Dampak Pendapatan: Angka Meningkat Tajam
Sejak kebijakan diterapkan, Dedi Mulyadi mengumumkan lonjakan signifikan pada penerimaan pajak kendaraan. Data internal Pemprov menunjukkan pertumbuhan PAD dari sektor PKB mencapai lebih dari 30% dalam tiga minggu pertama. Angka ini menandakan bahwa masyarakat Jawa Barat merespon positif kemudahan yang diberikan, mengindikasikan spirit warga yang “pengan bayar pajak”.
Reinvestasi ke Infrastruktur
Gubernur menegaskan bahwa tambahan dana akan langsung dialokasikan untuk proyek infrastruktur yang dirasakan langsung oleh publik. Prioritas meliputi perbaikan jalan, peningkatan jaringan drainase, serta pembangunan trotoar yang aman. “Pajaknya harus melahirkan jalan mulus, drainase terurus, trotoar bagus,” ujar Dedi dalam konferensi pers pada 8 April 2026.
Reaksi Publik
Mayoritas pengguna kendaraan di Bandung, Bogor, dan sekitarnya menyambut baik kebijakan ini. Mereka melaporkan proses pembayaran menjadi lebih singkat dan tidak lagi harus mencari dokumen KTP lama yang sering hilang. Namun, di beberapa wilayah, terutama di Bekasi, masih terdapat kebingungan. Warga seperti Siti (56) mengaku belum memahami sepenuhnya syarat baru dan khawatir prosedur balik nama tidak tercakup dalam kebijakan.
Analisis Pakar
Pengamat kebijakan publik Kristian Widya (Universitas Parahyangan) menilai langkah Dedi Mulyadi tepat sebagai respons awal, namun menekankan pentingnya verifikasi prosedural yang jelas sebelum menonaktifkan pejabat Samsat. Azas Tigor Nainggolan, pakar transportasi, menyoroti lemahnya koordinasi internal antara pemerintah provinsi, Polda Metro Jaya, dan Korlantas Polri. Menurutnya, tanpa sinkronisasi yang kuat, kebijakan dapat menimbulkan celah administrasi dan menurunkan kepercayaan publik.
Hambatan di Bekasi
Samsat Kota Bekasi belum menerapkan kebijakan tersebut karena wilayahnya berada di bawah yurisdiksi Polda Metro Jaya. Kombes Pol Komarudin, Direktur Lalu Lintas Polda Metro Jaya, menyatakan masih menunggu kajian hukum dari Korlantas Polri. Sementara itu, masyarakat setempat menilai kebijakan belum jelas, terutama terkait kepemilikan kendaraan yang bukan atas nama pemilik pertama.
Langkah Ke Depan
- Memperkuat sosialisasi internal antarinstansi melalui rapat koordinasi rutin.
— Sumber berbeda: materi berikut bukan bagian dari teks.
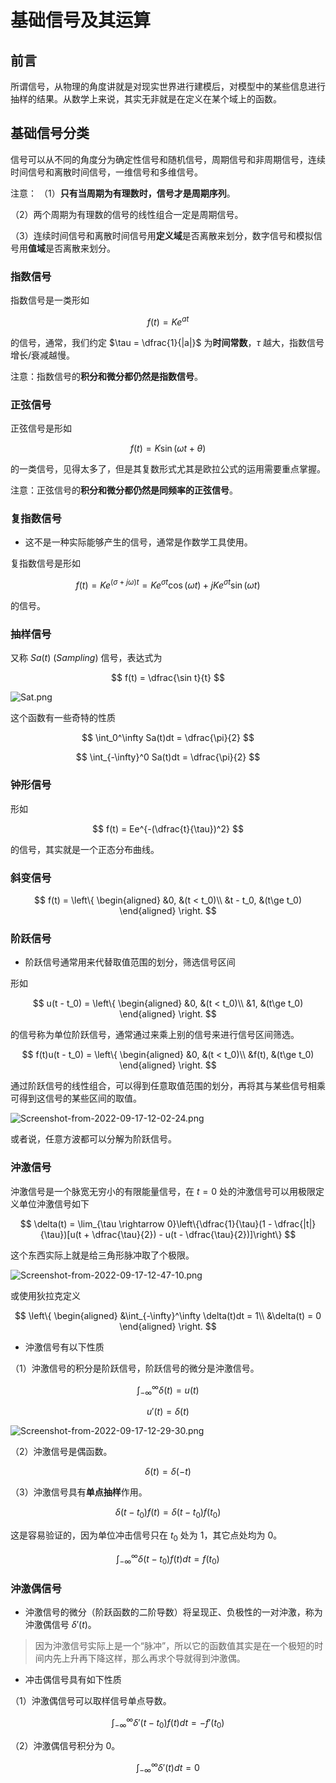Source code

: # 基础信号及其运算

## 前言

所谓信号，从物理的角度讲就是对现实世界进行建模后，对模型中的某些信息进行抽样的结果。从数学上来说，其实无非就是在定义在某个域上的函数。

## 基础信号分类

信号可以从不同的角度分为确定性信号和随机信号，周期信号和非周期信号，连续时间信号和离散时间信号，一维信号和多维信号。

注意：
（1）**只有当周期为有理数时，信号才是周期序列**。

（2）两个周期为有理数的信号的线性组合一定是周期信号。

（3）连续时间信号和离散时间信号用**定义域**是否离散来划分，数字信号和模拟信号用**值域**是否离散来划分。

### 指数信号

指数信号是一类形如

$$
f(t) = Ke^{at}
$$

的信号，通常，我们约定 $\tau = \dfrac{1}{|a|}$ 为**时间常数**，$\tau$ 越大，指数信号增长/衰减越慢。

注意：指数信号的**积分和微分都仍然是指数信号**。

### 正弦信号

正弦信号是形如

$$
f(t) = K\sin(\omega t + \theta)
$$

的一类信号，见得太多了，但是其复数形式尤其是欧拉公式的运用需要重点掌握。

注意：正弦信号的**积分和微分都仍然是同频率的正弦信号**。

### 复指数信号

* 这不是一种实际能够产生的信号，通常是作数学工具使用。

复指数信号是形如

$$
f(t) = Ke^{(\sigma + j \omega)t} = Ke^{\sigma t}\cos(\omega t) + jKe^{\sigma t}\sin(\omega t)
$$

的信号。

### 抽样信号

又称 $Sa(t)$ ($Sampling$) 信号，表达式为

$$
f(t) = \dfrac{\sin t}{t}
$$

![Sat.png](http://image.tjzfile.xyz/images/2022/09/17/Sat.png)

这个函数有一些奇特的性质

$$
\int_0^\infty Sa(t)dt = \dfrac{\pi}{2}
$$

$$
\int_{-\infty}^0 Sa(t)dt = \dfrac{\pi}{2}
$$

### 钟形信号

形如

$$
f(t) = Ee^{-(\dfrac{t}{\tau})^2}
$$

的信号，其实就是一个正态分布曲线。

### 斜变信号

$$
f(t) = \left\{
\begin{aligned}
    &0, &(t < t_0)\\
    &t - t_0, &(t\ge t_0)
\end{aligned}
\right.
$$

### 阶跃信号

* 阶跃信号通常用来代替取值范围的划分，筛选信号区间

形如

$$
u(t - t_0) = \left\{
\begin{aligned}
    &0, &(t < t_0)\\
    &1, &(t\ge t_0)
\end{aligned}
\right.
$$

的信号称为单位阶跃信号，通常通过来乘上别的信号来进行信号区间筛选。

$$
f(t)u(t - t_0) = \left\{
\begin{aligned}
    &0, &(t < t_0)\\
    &f(t), &(t\ge t_0)
\end{aligned}
\right.
$$

通过阶跃信号的线性组合，可以得到任意取值范围的划分，再将其与某些信号相乘可得到这信号的某些区间的取值。

![Screenshot-from-2022-09-17-12-02-24.png](http://image.tjzfile.xyz/images/2022/09/17/Screenshot-from-2022-09-17-12-02-24.png)

或者说，任意方波都可以分解为阶跃信号。

### 沖激信号

沖激信号是一个脉宽无穷小的有限能量信号，在 $t = 0$ 处的沖激信号可以用极限定义单位沖激信号如下

$$
\delta(t) = \lim_{\tau \rightarrow 0}\left\{\dfrac{1}{\tau}(1 - \dfrac{|t|}{\tau})[u(t + \dfrac{\tau}{2}) - u(t - \dfrac{\tau}{2})]\right\}
$$

这个东西实际上就是给三角形脉冲取了个极限。

![Screenshot-from-2022-09-17-12-47-10.png](http://image.tjzfile.xyz/images/2022/09/17/Screenshot-from-2022-09-17-12-47-10.png)

或使用狄拉克定义

$$
\left\{
    \begin{aligned}
        &\int_{-\infty}^\infty \delta(t)dt = 1\\
        &\delta(t) = 0
    \end{aligned}
\right.
$$

* 沖激信号有以下性质

（1）沖激信号的积分是阶跃信号，阶跃信号的微分是沖激信号。

$$
\int_{-\infty}^\infty\delta(t) = u(t)
$$

$$
u'(t) = \delta(t)
$$

![Screenshot-from-2022-09-17-12-29-30.png](http://image.tjzfile.xyz/images/2022/09/17/Screenshot-from-2022-09-17-12-29-30.png)

（2）沖激信号是偶函数。

$$
\delta(t) = \delta(-t)
$$

（3）沖激信号具有**单点抽样**作用。

$$
\delta(t - t_0)f(t) = \delta(t - t_0)f(t_0)
$$

这是容易验证的，因为单位冲击信号只在 $t_0$ 处为 $1$，其它点处均为 $0$。

$$
\int_{-\infty}^{\infty}\delta(t - t_0)f(t)dt = f(t_0)
$$

### 沖激偶信号

* 沖激信号的微分（阶跃函数的二阶导数）将呈现正、负极性的一对沖激，称为沖激偶信号 $\delta'(t)$。

> 因为沖激信号实际上是一个“脉冲”，所以它的函数值其实是在一个极短的时间内先上升再下降这样，那么再求个导就得到沖激偶。

* 冲击偶信号具有如下性质

（1）沖激偶信号可以取样信号单点导数。

$$
\int_{-\infty}^\infty\delta'(t - t_0)f(t)dt = -f'(t_0)
$$

（2）沖激偶信号积分为 $0$。

$$
\int_{-\infty}^\infty\delta'(t)dt = 0
$$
- Mengeluarkan panduan operasional tertulis bagi petugas Samsat di seluruh kabupaten, termasuk yang berada di bawah kewenangan kepolisian.
- Melakukan audit kepatuhan secara berkala untuk memastikan tidak ada penyalahgunaan prosedur pembayaran tanpa KTP.
- Mengoptimalkan sistem digital dengan integrasi data STNK, SIM, dan basis data kepemilikan kendaraan.
- Memberikan pelatihan dan insentif bagi petugas yang berhasil meningkatkan layanan publik.
Secara keseluruhan, kebijakan bayar pajak kendaraan tanpa KTP di Jawa Barat telah terbukti meningkatkan pendapatan daerah dan mempermudah warga. Namun, tantangan koordinasi antar lembaga, khususnya di wilayah yang berada di luar otoritas langsung Pemprov, masih harus diatasi. Dengan langkah perbaikan yang tepat, potensi kebijakan ini untuk memperluas basis pajak dan mendukung pembangunan infrastruktur dapat terwujud secara optimal.